Task brief >>
Scan the listing below for the word "labs" and state how many lines hold it. Write nothing but the number.

Material supplied >>
- Opening Delimiter -

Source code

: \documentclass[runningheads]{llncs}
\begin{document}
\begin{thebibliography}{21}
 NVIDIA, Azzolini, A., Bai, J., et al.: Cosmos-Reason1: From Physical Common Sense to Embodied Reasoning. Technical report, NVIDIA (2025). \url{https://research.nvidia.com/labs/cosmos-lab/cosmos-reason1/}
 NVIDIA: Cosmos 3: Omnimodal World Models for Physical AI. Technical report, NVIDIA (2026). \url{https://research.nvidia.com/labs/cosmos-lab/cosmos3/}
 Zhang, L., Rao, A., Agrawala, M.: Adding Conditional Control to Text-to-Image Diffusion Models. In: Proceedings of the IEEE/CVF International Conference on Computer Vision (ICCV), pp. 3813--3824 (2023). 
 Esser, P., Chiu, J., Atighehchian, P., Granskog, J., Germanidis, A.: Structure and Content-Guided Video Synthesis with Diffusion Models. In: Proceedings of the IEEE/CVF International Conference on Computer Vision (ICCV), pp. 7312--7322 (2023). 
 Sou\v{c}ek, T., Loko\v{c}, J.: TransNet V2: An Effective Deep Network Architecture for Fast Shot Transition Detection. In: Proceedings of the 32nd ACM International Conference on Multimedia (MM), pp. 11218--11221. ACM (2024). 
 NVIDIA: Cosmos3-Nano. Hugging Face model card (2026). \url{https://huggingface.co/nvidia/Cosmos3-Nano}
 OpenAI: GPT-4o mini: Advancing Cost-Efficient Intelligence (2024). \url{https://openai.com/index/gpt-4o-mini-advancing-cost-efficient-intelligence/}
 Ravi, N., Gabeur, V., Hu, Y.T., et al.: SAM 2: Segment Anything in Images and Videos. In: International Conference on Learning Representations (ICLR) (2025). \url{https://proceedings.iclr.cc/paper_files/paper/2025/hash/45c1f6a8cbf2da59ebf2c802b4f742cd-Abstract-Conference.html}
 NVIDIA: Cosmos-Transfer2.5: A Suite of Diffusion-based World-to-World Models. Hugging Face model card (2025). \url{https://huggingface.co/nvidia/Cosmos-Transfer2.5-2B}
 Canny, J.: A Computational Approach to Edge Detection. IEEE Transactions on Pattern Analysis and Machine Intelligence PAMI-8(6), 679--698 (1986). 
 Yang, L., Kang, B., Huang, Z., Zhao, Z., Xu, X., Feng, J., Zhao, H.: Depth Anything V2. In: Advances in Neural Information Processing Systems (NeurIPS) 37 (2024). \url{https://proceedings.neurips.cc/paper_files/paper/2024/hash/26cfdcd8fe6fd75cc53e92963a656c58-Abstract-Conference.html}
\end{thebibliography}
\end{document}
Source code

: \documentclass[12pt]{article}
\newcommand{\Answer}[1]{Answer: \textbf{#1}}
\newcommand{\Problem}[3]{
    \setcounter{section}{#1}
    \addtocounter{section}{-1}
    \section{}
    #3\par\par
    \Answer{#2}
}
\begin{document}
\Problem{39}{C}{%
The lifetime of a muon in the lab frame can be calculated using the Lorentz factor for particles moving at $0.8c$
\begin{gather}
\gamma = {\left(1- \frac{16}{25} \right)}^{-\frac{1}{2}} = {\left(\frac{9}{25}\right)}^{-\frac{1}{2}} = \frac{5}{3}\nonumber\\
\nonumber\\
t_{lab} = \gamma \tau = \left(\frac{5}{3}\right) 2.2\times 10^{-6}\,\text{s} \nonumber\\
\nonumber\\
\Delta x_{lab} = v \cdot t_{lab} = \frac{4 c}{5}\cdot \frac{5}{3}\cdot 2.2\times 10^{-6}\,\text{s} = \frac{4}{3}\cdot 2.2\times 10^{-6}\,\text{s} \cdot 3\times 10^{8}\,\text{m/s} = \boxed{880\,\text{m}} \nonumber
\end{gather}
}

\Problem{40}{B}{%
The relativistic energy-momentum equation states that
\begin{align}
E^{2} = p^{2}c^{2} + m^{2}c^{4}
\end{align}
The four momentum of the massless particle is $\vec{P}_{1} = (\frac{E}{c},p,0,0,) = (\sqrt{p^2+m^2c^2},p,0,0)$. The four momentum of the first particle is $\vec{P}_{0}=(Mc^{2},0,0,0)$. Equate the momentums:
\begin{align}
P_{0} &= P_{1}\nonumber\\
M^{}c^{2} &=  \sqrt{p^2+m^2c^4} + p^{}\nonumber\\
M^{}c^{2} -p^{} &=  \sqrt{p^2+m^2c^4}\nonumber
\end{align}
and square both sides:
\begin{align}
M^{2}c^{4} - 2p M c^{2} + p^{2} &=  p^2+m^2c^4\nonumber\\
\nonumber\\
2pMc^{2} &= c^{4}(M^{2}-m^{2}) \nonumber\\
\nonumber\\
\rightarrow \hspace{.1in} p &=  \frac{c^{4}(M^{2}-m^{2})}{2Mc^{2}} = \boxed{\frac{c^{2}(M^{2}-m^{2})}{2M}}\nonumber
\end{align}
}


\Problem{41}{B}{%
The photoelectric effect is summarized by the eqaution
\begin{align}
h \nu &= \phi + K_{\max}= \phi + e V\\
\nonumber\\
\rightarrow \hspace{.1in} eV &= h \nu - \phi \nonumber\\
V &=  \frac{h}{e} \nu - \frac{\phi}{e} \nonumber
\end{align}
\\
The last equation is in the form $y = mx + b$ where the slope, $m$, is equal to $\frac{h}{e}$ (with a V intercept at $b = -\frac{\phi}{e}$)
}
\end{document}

- Closing Delimiter -

Written solution >>
2